A Florida man with worsening migraines was found to have parasitic tapeworm larvae in his brain, according to a report published this month in the American Journal of Case Reports. Doctors believe that the tapeworm infection originated from his habit of eating undercooked bacon.

The unidentified 52-year-old initially went to see the doctor because his migraines had suddenly worsened over four months. They were happening almost weekly, were very painful and were not responding to migraine medications, according to the report.

His doctor ordered a CT scan, which showed multiple cysts – fluid-filled sacs – throughout his brain.
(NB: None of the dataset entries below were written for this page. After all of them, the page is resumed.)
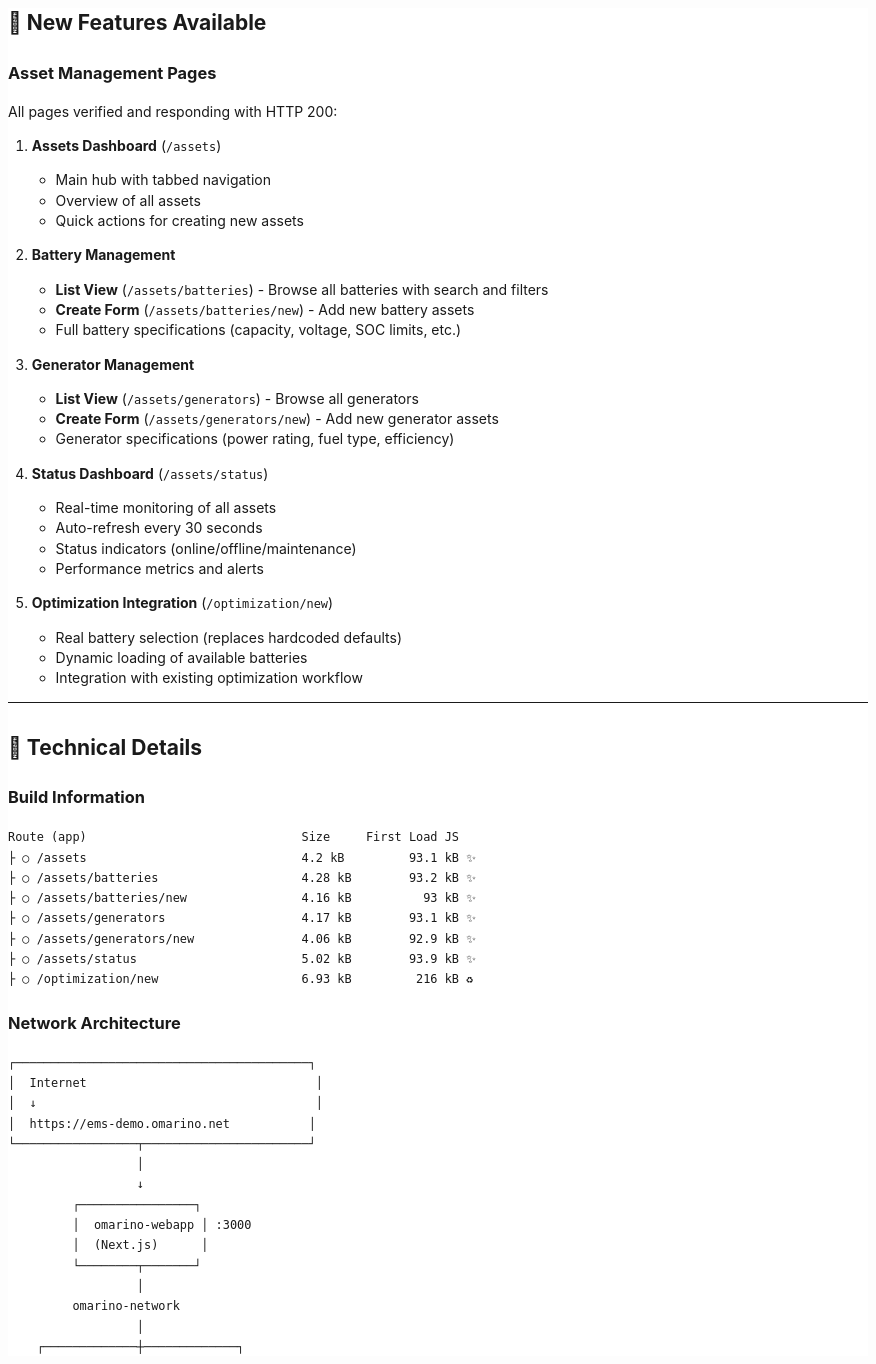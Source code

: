 
## 🎨 New Features Available

### Asset Management Pages
All pages verified and responding with HTTP 200:

1. **Assets Dashboard** (`/assets`)
   - Main hub with tabbed navigation
   - Overview of all assets
   - Quick actions for creating new assets

2. **Battery Management**
   - **List View** (`/assets/batteries`) - Browse all batteries with search and filters
   - **Create Form** (`/assets/batteries/new`) - Add new battery assets
   - Full battery specifications (capacity, voltage, SOC limits, etc.)

3. **Generator Management**
   - **List View** (`/assets/generators`) - Browse all generators
   - **Create Form** (`/assets/generators/new`) - Add new generator assets
   - Generator specifications (power rating, fuel type, efficiency)

4. **Status Dashboard** (`/assets/status`)
   - Real-time monitoring of all assets
   - Auto-refresh every 30 seconds
   - Status indicators (online/offline/maintenance)
   - Performance metrics and alerts

5. **Optimization Integration** (`/optimization/new`)
   - Real battery selection (replaces hardcoded defaults)
   - Dynamic loading of available batteries
   - Integration with existing optimization workflow

---

## 🔧 Technical Details

### Build Information
```
Route (app)                              Size     First Load JS
├ ○ /assets                              4.2 kB         93.1 kB ✨
├ ○ /assets/batteries                    4.28 kB        93.2 kB ✨
├ ○ /assets/batteries/new                4.16 kB          93 kB ✨
├ ○ /assets/generators                   4.17 kB        93.1 kB ✨
├ ○ /assets/generators/new               4.06 kB        92.9 kB ✨
├ ○ /assets/status                       5.02 kB        93.9 kB ✨
├ ○ /optimization/new                    6.93 kB         216 kB ♻️
```

### Network Architecture
```
┌─────────────────────────────────────────┐
│  Internet                                │
│  ↓                                       │
│  https://ems-demo.omarino.net           │
└─────────────────┬───────────────────────┘
                  │
                  ↓
         ┌────────────────┐
         │  omarino-webapp │ :3000
         │  (Next.js)      │
         └────────┬───────┘
                  │
         omarino-network
                  │
    ┌─────────────┼─────────────┐
```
Initially suspecting that he may have a rare neurologic condition called congenital neuroglial cysts, doctors admitted him to an Orlando hospital to consult with neurosurgery.

Further labs and imaging at the hospital showed that the cysts were parasitic tapeworm larvae that had taken up residence in his brain and caused an infection called neurocysticercosis, the report said.
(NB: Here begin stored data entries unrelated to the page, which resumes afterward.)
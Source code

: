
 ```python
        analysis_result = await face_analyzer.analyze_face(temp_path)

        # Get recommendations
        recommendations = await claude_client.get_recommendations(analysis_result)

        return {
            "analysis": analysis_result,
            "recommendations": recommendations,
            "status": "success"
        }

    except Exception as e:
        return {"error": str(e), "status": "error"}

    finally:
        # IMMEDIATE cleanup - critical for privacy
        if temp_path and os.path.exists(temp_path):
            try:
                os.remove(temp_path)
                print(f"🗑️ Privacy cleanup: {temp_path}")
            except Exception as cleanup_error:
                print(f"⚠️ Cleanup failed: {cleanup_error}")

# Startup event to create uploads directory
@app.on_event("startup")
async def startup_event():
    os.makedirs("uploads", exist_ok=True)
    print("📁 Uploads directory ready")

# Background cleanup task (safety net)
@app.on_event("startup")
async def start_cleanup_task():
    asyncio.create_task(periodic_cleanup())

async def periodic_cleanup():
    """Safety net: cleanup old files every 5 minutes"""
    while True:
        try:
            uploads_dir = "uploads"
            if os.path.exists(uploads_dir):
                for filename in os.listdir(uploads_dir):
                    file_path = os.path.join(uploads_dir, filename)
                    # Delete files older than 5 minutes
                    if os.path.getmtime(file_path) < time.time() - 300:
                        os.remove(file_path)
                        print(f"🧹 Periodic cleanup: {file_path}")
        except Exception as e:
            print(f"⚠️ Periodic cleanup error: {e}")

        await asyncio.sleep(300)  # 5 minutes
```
Cysticercosis is a parasitic tissue infection that happens when a person swallows tapeworm eggs from the feces of a person who has intestinal tapeworm. The tapeworm eggs then become larval cysts that can infect the brain, muscles or other tissues, according to the US Centers for Disease Control and Prevention.

Neurocysticercosis is the form of the condition in which larvae infect the brain. it is a major cause of adult-onset seizures in low-income countries with poor sanitation and free-ranging pigs, according to the CDC.

In this case, the man did not have typical risk factors: He did not travel to high-risk areas, and he did not have close contact with pigs or live in an area with poor sanitation. He did, however, admit to a habit of eating “lightly cooked, non-crispy bacon for most of his life,” according to the report.

The researchers concluded that the man most likely contracted the parasite via “autoinfection.” He may have gotten an intestinal tapeworm, called taeniasis, from eating undercooked bacon that had larval cysts in it and then, after improper handwashing, eaten the tapeworm eggs that he had excreted in feces, leading to neurocysticercosis.

“It can only be speculated but given our patient’s predilection for undercooked pork and benign exposure history, we favor that his cysticercosis was transmitted via autoinfection after improper handwashing after he had contracted taeniasis himself from his eating habits,” the report said.

The man was treated with steroids and anti-parasitic agents. His headaches improved, and the cysts in his brain shrunk, according to the report.

Neurocysticercosis is rare in the United States and preventable, according to the CDC. People can avoid getting intestinal tapeworms by cooking meat to safe temperatures. And cysticercosis can be prevented with proper handwashing after using the toilet and before handling food.